Water quality is also of critical importance when it comes to successful orchid cultivation and maintenance. Orchid species exposed to municipal water–such as that which the Smithsonian Gardens Orchid Collection (SGOC) currently uses–exhibit detrimental physical manifestations caused by the accumulation of salts in the growing medium. These adverse effects include leaf tip burn, decreased plant vigor, reduced blooming, discoloration, and even death.
To have access to high quality water for the long-term care of SGOC, Smithsonian Gardens recently secured funding from the Smithsonian’s Collections Care and Preservation Fund* to install a customized rainwater harvesting system at its Greenhouse Facility. The system will collect, filter and store rainwater in a large tank or modular chamber. This is a preferable alternative to filtering municipal water for several reasons. First, filtering does not remove all of the added compounds found in municipal water. Additionally, rainwater has a similar pH to that of reverse-osmosis (R/O) water, which is currently used for our most delicate specimens. Smithsonian staff are currently visiting local universities and public gardens with large-scale water harvesting systems to glean ‘lessons learned’ from each project and to determine whether an above-ground or underground cistern (water storage tank) makes the most sense for SGOC’s year-round water use.
The plan is for rainwater to be collected from the roof of the Smithsonian Gardens Greenhouse Facility then pumped under pressure from a cistern through a filtration system to remove particles at the micron level. From there, the rainwater will be disinfected using ultraviolet light to destroy any microorganisms that are detrimental to orchid health. Finally, the rainwater will be pumped to a hose connector in each of the four orchid greenhouses for use when staff are watering.
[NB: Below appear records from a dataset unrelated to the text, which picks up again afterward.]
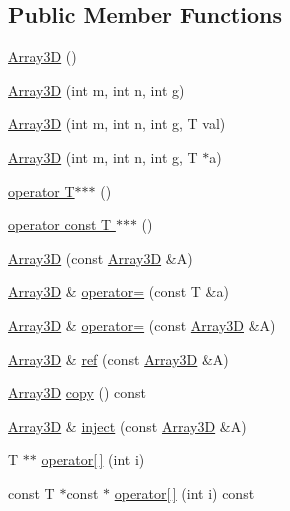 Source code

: \subsection*{Public Member Functions}
\begin{DoxyCompactItemize}
\item 
\hyperlink{classTNT_1_1Array3D_a94ceeeadc5904e9ec4069ef61394ff8e}{Array3D} ()
\item 
\hyperlink{classTNT_1_1Array3D_a3556263018d605d22ce74699f3898559}{Array3D} (int m, int n, int g)
\item 
\hyperlink{classTNT_1_1Array3D_a3e5d89a3999c39540a441aeebcd8edc4}{Array3D} (int m, int n, int g, T val)
\item 
\hyperlink{classTNT_1_1Array3D_a5830c3a1275b2498bdceb6502e63c28f}{Array3D} (int m, int n, int g, T $\ast$a)
\item 
\hyperlink{classTNT_1_1Array3D_ab759135a50b2705bfc1ca7455c426b0a}{operator T$\ast$$\ast$$\ast$} ()
\item 
\hyperlink{classTNT_1_1Array3D_a420ffed5ca81952d989afe406450a9b0}{operator const T $\ast$$\ast$$\ast$} ()
\item 
\hyperlink{classTNT_1_1Array3D_ae137326853df4e4cdcc52afff3f5d85a}{Array3D} (const \hyperlink{classTNT_1_1Array3D}{Array3D} \&A)
\item 
\hyperlink{classTNT_1_1Array3D}{Array3D} \& \hyperlink{classTNT_1_1Array3D_a405e5c9c24c7b3895533fa8f870f9bfd}{operator=} (const T \&a)
\item 
\hyperlink{classTNT_1_1Array3D}{Array3D} \& \hyperlink{classTNT_1_1Array3D_a13fa6cf87fcfc5847972569f325f9b56}{operator=} (const \hyperlink{classTNT_1_1Array3D}{Array3D} \&A)
\item 
\hyperlink{classTNT_1_1Array3D}{Array3D} \& \hyperlink{classTNT_1_1Array3D_aded40455c8a0b48c3c3d0688ea90180a}{ref} (const \hyperlink{classTNT_1_1Array3D}{Array3D} \&A)
\item 
\hyperlink{classTNT_1_1Array3D}{Array3D} \hyperlink{classTNT_1_1Array3D_a7f24fda8bf695184726a1b6d6bd31bbf}{copy} () const
\item 
\hyperlink{classTNT_1_1Array3D}{Array3D} \& \hyperlink{classTNT_1_1Array3D_ac9004a4cc385cbfc0d3b742efd605e1c}{inject} (const \hyperlink{classTNT_1_1Array3D}{Array3D} \&A)
\item 
T $\ast$$\ast$ \hyperlink{classTNT_1_1Array3D_aea9175ed3125b3061f3be0db72656518}{operator\mbox{[}$\,$\mbox{]}} (int i)
\item 
const T $\ast$const  $\ast$ \hyperlink{classTNT_1_1Array3D_add71da16792b166caa02f3d085e86af6}{operator\mbox{[}$\,$\mbox{]}} (int i) const
$$
\end{DoxyCompactItemize}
*This project supports innovative and sustainable collections care which will have a direct, substantial, and permanent impact on the health and preservation of the Smithsonian Gardens Orchid Collection. It was made possible with financial support from the Smithsonian Collections Care and Preservation Fund, administered by the Smithsonian’s National Collections Program and the Smithsonian Collections Advisory Committee.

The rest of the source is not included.